### Stored data entries
━━━━━━━━

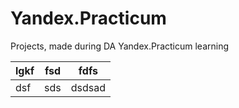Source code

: # Yandex.Practicum
Projects, made during DA Yandex.Practicum learning

|lgkf|fsd|fdfs|
|-----|-----|-----|
|dsf|sds|dsdsad|
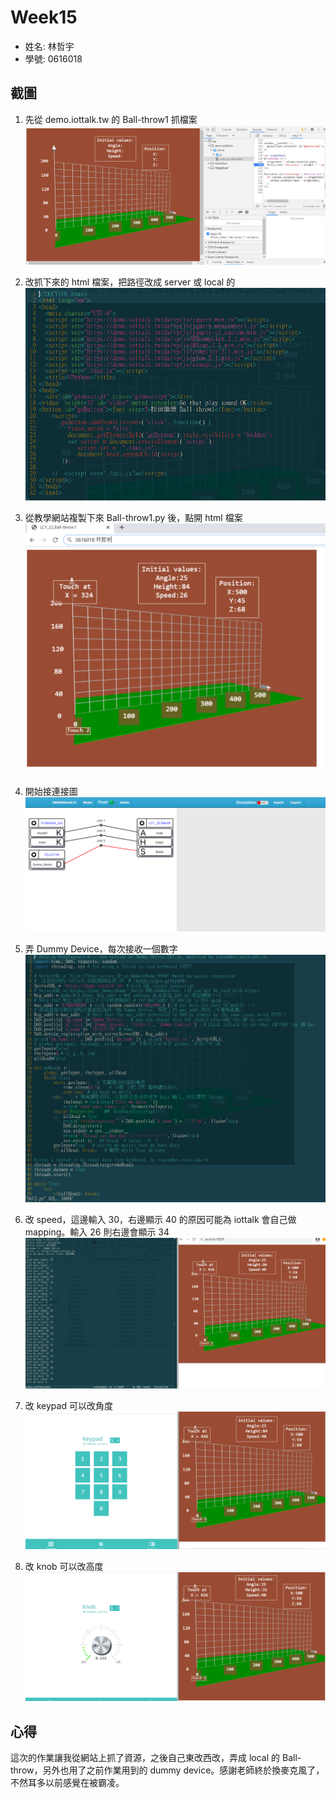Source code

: # Week15
* 姓名: 林哲宇
* 學號: 0616018

## 截圖
1. 先從 demo.iottalk.tw 的 Ball-throw1 抓檔案
![img](img1.PNG)

2. 改抓下來的 html 檔案，把路徑改成 server 或 local 的
![img](img2.PNG)

3. 從教學網站複製下來 Ball-throw1.py 後，點開 html 檔案
![img](img3.PNG)

4. 開始接連接圖
![img](img4.PNG)

5. 弄 Dummy Device，每次接收一個數字
![img](img5.PNG)

6. 改 speed，這邊輸入 30，右邊顯示 40 的原因可能為 iottalk 會自己做 mapping。輸入 26 則右邊會顯示 34
![img](img6.PNG)

7. 改 keypad 可以改角度
![img](img7.PNG)

8. 改 knob 可以改高度
![img](img8.PNG)

## 心得
這次的作業讓我從網站上抓了資源，之後自己東改西改，弄成 local 的 Ball-throw，另外也用了之前作業用到的 dummy device。感謝老師終於換麥克風了，不然耳多以前感覺在被霸凌。
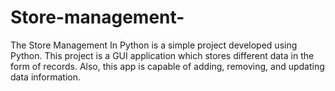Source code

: # Store-management-
The Store Management In Python is a simple project developed using Python. This project is a GUI application which stores different data in the form of records. Also, this app is capable of adding, removing, and updating data information.

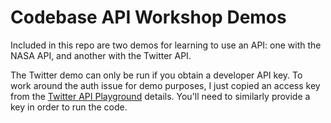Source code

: # Codebase API Workshop Demos

Included in this repo are two demos for learning to use an API: one with the NASA API, and another with the Twitter API.

The Twitter demo can only be run if you obtain a developer API key. To work around the auth issue for demo purposes, I just copied an access key from the [Twitter API Playground](https://oauth-playground.glitch.me/) details. You'll need to similarly provide a key in order to run the code.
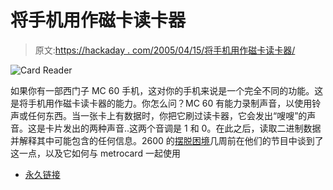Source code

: # 将手机用作磁卡读卡器

> 原文:[https://hackaday . com/2005/04/15/将手机用作磁卡读卡器/](https://hackaday.com/2005/04/15/use-a-cellphone-as-a-magnetic-card-reader/)

![Card Reader](../Images/c51ab02605f144357c5f5e1689cfc539.png)

如果你有一部西门子 MC 60 手机，这对你的手机来说是一个完全不同的功能。这是将手机用作磁卡读卡器的能力。你怎么问？MC 60 有能力录制声音，以使用铃声或任何东西。当一张卡上有数据时，你把它刷过读卡器，它会发出“嗖嗖”的声音。这是卡片发出的两种声音..这两个音调是 1 和 0。在此之后，读取二进制数据并解释其中可能包含的任何信息。2600 的[摆脱困境](http://)几周前在他们的节目中谈到了这一点，以及它如何与 metrocard 一起使用

*   [永久链接](http://deepquest.code511.com/blog/more.php?id=263_0_1_0_M)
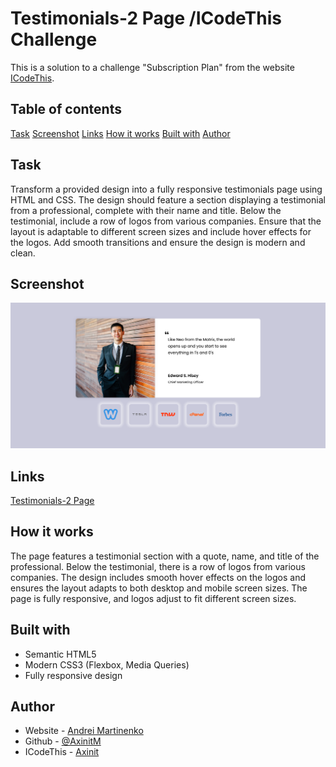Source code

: # Testimonials-2 Page /ICodeThis Challenge

This is a solution to a challenge "Subscription Plan" from the website [ICodeThis](https://icodethis.com/modes/design-to-code/467/submissions).

## Table of contents
[Task](#task)
[Screenshot](#screenshot)
[Links](#links)
[How it works](#how-it-works)
[Built with](#built-with)
[Author](#author)

## Task

Transform a provided design into a fully responsive testimonials page using HTML and CSS. The design should feature a section displaying a testimonial from a professional, complete with their name and title. 
Below the testimonial, include a row of logos from various companies. Ensure that the layout is adaptable to different screen sizes and include hover effects for the logos. Add smooth transitions and ensure the design is modern and clean.


## Screenshot

![](./images/screenshot.png)

## Links

[Testimonials-2 Page](https://axinitm.github.io/Testimonials-2-Page-ICodeThis-Challenge/)

## How it works

The page features a testimonial section with a quote, name, and title of the professional.
Below the testimonial, there is a row of logos from various companies.
The design includes smooth hover effects on the logos and ensures the layout adapts to both desktop and mobile screen sizes.
The page is fully responsive, and logos adjust to fit different screen sizes.

## Built with

- Semantic HTML5
- Modern CSS3 (Flexbox, Media Queries)
- Fully responsive design

## Author

- Website - [Andrei Martinenko](https://www.frontender.biz)
- Github - [@AxinitM](https://github.com/AxinitM)
- ICodeThis - [Axinit](https://icodethis.com/Axinit)
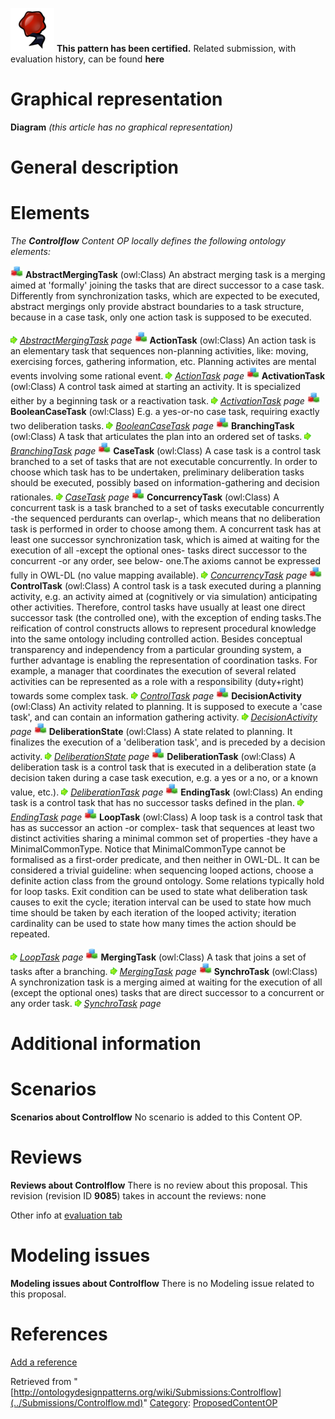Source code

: [![](../images/thumb/b/b5/Certified.png/70px-Certified.png)](../Image/Certified.png.md "Certified.png") __This pattern has been certified.__
Related submission, with evaluation history, can be found __here__





#  Graphical representation


__Diagram__
_(this article has no graphical representation)_



#  General description


  




#  Elements


_The __Controlflow__ Content OP locally defines the following ontology elements:_



[![Class](../images/thumb/2/27/Class.gif/20px-Class.gif)](../Image/Class.gif.md "Class") __AbstractMergingTask__ (owl:Class) An abstract merging task is a merging aimed at 'formally' joining the tasks that are direct successor to a case task.
Differently from synchronization tasks, which are expected to be executed, abstract mergings only provide abstract boundaries to a task structure, because in a case task, only one action task is supposed to be executed. 



 [![](../images/thumb/8/87/ArrowRight.gif/11px-ArrowRight.gif)](../Image/ArrowRight.gif.md "ArrowRight.gif") _[AbstractMergingTask](../Submissions/Controlflow/AbstractMergingTask.md "Submissions:Controlflow/AbstractMergingTask") page_
[![Class](../images/thumb/2/27/Class.gif/20px-Class.gif)](../Image/Class.gif.md "Class") __ActionTask__ (owl:Class) An action task is an elementary task that sequences non-planning activities, like: moving, exercising forces, gathering information, etc. Planning activites are mental events involving some rational event. 
 [![](../images/thumb/8/87/ArrowRight.gif/11px-ArrowRight.gif)](../Image/ArrowRight.gif.md "ArrowRight.gif") _[ActionTask](../Submissions/Controlflow/ActionTask.md "Submissions:Controlflow/ActionTask") page_
[![Class](../images/thumb/2/27/Class.gif/20px-Class.gif)](../Image/Class.gif.md "Class") __ActivationTask__ (owl:Class) A control task aimed at starting an activity. It is specialized either by a beginning task or a reactivation task. 
 [![](../images/thumb/8/87/ArrowRight.gif/11px-ArrowRight.gif)](../Image/ArrowRight.gif.md "ArrowRight.gif") _[ActivationTask](../Submissions/Controlflow/ActivationTask.md "Submissions:Controlflow/ActivationTask") page_
[![Class](../images/thumb/2/27/Class.gif/20px-Class.gif)](../Image/Class.gif.md "Class") __BooleanCaseTask__ (owl:Class) E.g. a yes-or-no case task, requiring exactly two deliberation tasks. 
 [![](../images/thumb/8/87/ArrowRight.gif/11px-ArrowRight.gif)](../Image/ArrowRight.gif.md "ArrowRight.gif") _[BooleanCaseTask](../Submissions/Controlflow/BooleanCaseTask.md "Submissions:Controlflow/BooleanCaseTask") page_
[![Class](../images/thumb/2/27/Class.gif/20px-Class.gif)](../Image/Class.gif.md "Class") __BranchingTask__ (owl:Class) A task that articulates the plan into an ordered set of tasks. 
 [![](../images/thumb/8/87/ArrowRight.gif/11px-ArrowRight.gif)](../Image/ArrowRight.gif.md "ArrowRight.gif") _[BranchingTask](../Submissions/Controlflow/BranchingTask.md "Submissions:Controlflow/BranchingTask") page_
[![Class](../images/thumb/2/27/Class.gif/20px-Class.gif)](../Image/Class.gif.md "Class") __CaseTask__ (owl:Class) A case task is a control task branched to a set of tasks that are not executable concurrently. In order to choose which task has to be undertaken, preliminary deliberation tasks should be executed, possibly based on information-gathering and decision rationales. 
 [![](../images/thumb/8/87/ArrowRight.gif/11px-ArrowRight.gif)](../Image/ArrowRight.gif.md "ArrowRight.gif") _[CaseTask](../Submissions/Controlflow/CaseTask.md "Submissions:Controlflow/CaseTask") page_
[![Class](../images/thumb/2/27/Class.gif/20px-Class.gif)](../Image/Class.gif.md "Class") __ConcurrencyTask__ (owl:Class) A concurrent task is a task branched to a set of tasks executable concurrently -the sequenced perdurants can overlap-, which means that no deliberation task is performed in order to choose among them. A concurrent task has at least one successor synchronization task, which is aimed at waiting for the execution of all -except the optional ones- tasks direct successor to the concurrent -or any order, see below- one.The axioms cannot be expressed fully in OWL-DL (no value mapping available). 
 [![](../images/thumb/8/87/ArrowRight.gif/11px-ArrowRight.gif)](../Image/ArrowRight.gif.md "ArrowRight.gif") _[ConcurrencyTask](../Submissions/Controlflow/ConcurrencyTask.md "Submissions:Controlflow/ConcurrencyTask") page_
[![Class](../images/thumb/2/27/Class.gif/20px-Class.gif)](../Image/Class.gif.md "Class") __ControlTask__ (owl:Class) A control task is a task executed during a planning activity, e.g. an activity aimed at (cognitively or via simulation) anticipating other activities. Therefore, control tasks have usually at least one direct successor task (the controlled one), with the exception of ending tasks.The reification of control constructs allows to represent procedural knowledge into the same ontology including controlled action. Besides conceptual transparency and independency from a particular grounding system, a further advantage is enabling the representation of coordination tasks. For example, a manager that coordinates the execution of several related activities can be represented as a role with a responsibility (duty+right) towards some complex task. 
 [![](../images/thumb/8/87/ArrowRight.gif/11px-ArrowRight.gif)](../Image/ArrowRight.gif.md "ArrowRight.gif") _[ControlTask](../Submissions/Controlflow/ControlTask.md "Submissions:Controlflow/ControlTask") page_
[![Class](../images/thumb/2/27/Class.gif/20px-Class.gif)](../Image/Class.gif.md "Class") __DecisionActivity__ (owl:Class) An activity related to planning. It is supposed to execute a 'case task', and can contain an information gathering activity. 
 [![](../images/thumb/8/87/ArrowRight.gif/11px-ArrowRight.gif)](../Image/ArrowRight.gif.md "ArrowRight.gif") _[DecisionActivity](../Submissions/Controlflow/DecisionActivity.md "Submissions:Controlflow/DecisionActivity") page_
[![Class](../images/thumb/2/27/Class.gif/20px-Class.gif)](../Image/Class.gif.md "Class") __DeliberationState__ (owl:Class) A state related to planning. It finalizes the execution of a 'deliberation task', and is preceded by a decision activity. 
 [![](../images/thumb/8/87/ArrowRight.gif/11px-ArrowRight.gif)](../Image/ArrowRight.gif.md "ArrowRight.gif") _[DeliberationState](../Submissions/Controlflow/DeliberationState.md "Submissions:Controlflow/DeliberationState") page_
[![Class](../images/thumb/2/27/Class.gif/20px-Class.gif)](../Image/Class.gif.md "Class") __DeliberationTask__ (owl:Class) A deliberation task is a control task that is executed in a deliberation state (a decision taken during a case task execution, e.g. a yes or a no, or a known value, etc.). 
 [![](../images/thumb/8/87/ArrowRight.gif/11px-ArrowRight.gif)](../Image/ArrowRight.gif.md "ArrowRight.gif") _[DeliberationTask](../Submissions/Controlflow/DeliberationTask.md "Submissions:Controlflow/DeliberationTask") page_
[![Class](../images/thumb/2/27/Class.gif/20px-Class.gif)](../Image/Class.gif.md "Class") __EndingTask__ (owl:Class) An ending task is a control task that has no successor tasks defined in the plan. 
 [![](../images/thumb/8/87/ArrowRight.gif/11px-ArrowRight.gif)](../Image/ArrowRight.gif.md "ArrowRight.gif") _[EndingTask](../Submissions/Controlflow/EndingTask.md "Submissions:Controlflow/EndingTask") page_
[![Class](../images/thumb/2/27/Class.gif/20px-Class.gif)](../Image/Class.gif.md "Class") __LoopTask__ (owl:Class) A loop task is a control task that has as successor an action -or complex- task that sequences at least two distinct activities sharing a minimal common set of properties -they have a MinimalCommonType. Notice that MinimalCommonType cannot be formalised as a first-order predicate, and then neither in OWL-DL. It can be considered a trivial guideline: when sequencing looped actions, choose a definite action class from the ground ontology.
Some relations typically hold for loop tasks. Exit condition can be used to state what deliberation task causes to exit the cycle; iteration interval can be used to state how much time should be taken by each iteration of the looped activity; iteration cardinality can be used to state how many times the action should be repeated. 



 [![](../images/thumb/8/87/ArrowRight.gif/11px-ArrowRight.gif)](../Image/ArrowRight.gif.md "ArrowRight.gif") _[LoopTask](../Submissions/Controlflow/LoopTask.md "Submissions:Controlflow/LoopTask") page_
[![Class](../images/thumb/2/27/Class.gif/20px-Class.gif)](../Image/Class.gif.md "Class") __MergingTask__ (owl:Class) A task that joins a set of tasks after a branching. 
 [![](../images/thumb/8/87/ArrowRight.gif/11px-ArrowRight.gif)](../Image/ArrowRight.gif.md "ArrowRight.gif") _[MergingTask](../Submissions/Controlflow/MergingTask.md "Submissions:Controlflow/MergingTask") page_
[![Class](../images/thumb/2/27/Class.gif/20px-Class.gif)](../Image/Class.gif.md "Class") __SynchroTask__ (owl:Class) A synchronization task is a merging aimed at waiting for the execution of all (except the optional ones) tasks that are direct successor to a concurrent or any order task. 
 [![](../images/thumb/8/87/ArrowRight.gif/11px-ArrowRight.gif)](../Image/ArrowRight.gif.md "ArrowRight.gif") _[SynchroTask](../Submissions/Controlflow/SynchroTask.md "Submissions:Controlflow/SynchroTask") page_
#  Additional information


#  Scenarios



__Scenarios about Controlflow__
No scenario is added to this Content OP.




#  Reviews



__Reviews about Controlflow__
There is no review about this proposal.
This revision (revision ID __9085__) takes in account the reviews: none


Other info at [evaluation tab](http://ontologydesignpatterns.org/wiki/index.php?title=Submissions:Controlflow&action=evaluation "http://ontologydesignpatterns.org/wiki/index.php?title=Submissions:Controlflow&action=evaluation")




  




#  Modeling issues



__Modeling issues about Controlflow__
There is no Modeling issue related to this proposal.




  




#  References


[Add a reference](index.php@title=Odp%253AAdd_reference&subject=../Submissions/Controlflow.md "http://ontologydesignpatterns.org/wiki/index.php?title=Odp:Add_reference&subject=Submissions%3AControlflow")


  






Retrieved from "[http://ontologydesignpatterns.org/wiki/Submissions:Controlflow](../Submissions/Controlflow.md)"
 [Category](http://ontologydesignpatterns.org/wiki/Special:Categories "Special:Categories"): [ProposedContentOP](../Category/ProposedContentOP.md "Category:ProposedContentOP")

━━━━━━━━

Whenever the word "into" shows up in a line above, copy that line.

Transform a provided design into a fully responsive testimonials page using HTML and CSS. The design should feature a section displaying a testimonial from a professional, complete with their name and title. 
[![Class](../images/thumb/2/27/Class.gif/20px-Class.gif)](../Image/Class.gif.md "Class") __BranchingTask__ (owl:Class) A task that articulates the plan into an ordered set of tasks. 
[![Class](../images/thumb/2/27/Class.gif/20px-Class.gif)](../Image/Class.gif.md "Class") __ControlTask__ (owl:Class) A control task is a task executed during a planning activity, e.g. an activity aimed at (cognitively or via simulation) anticipating other activities. Therefore, control tasks have usually at least one direct successor task (the controlled one), with the exception of ending tasks.The reification of control constructs allows to represent procedural knowledge into the same ontology including controlled action. Besides conceptual transparency and independency from a particular grounding system, a further advantage is enabling the representation of coordination tasks. For example, a manager that coordinates the execution of several related activities can be represented as a role with a responsibility (duty+right) towards some complex task. 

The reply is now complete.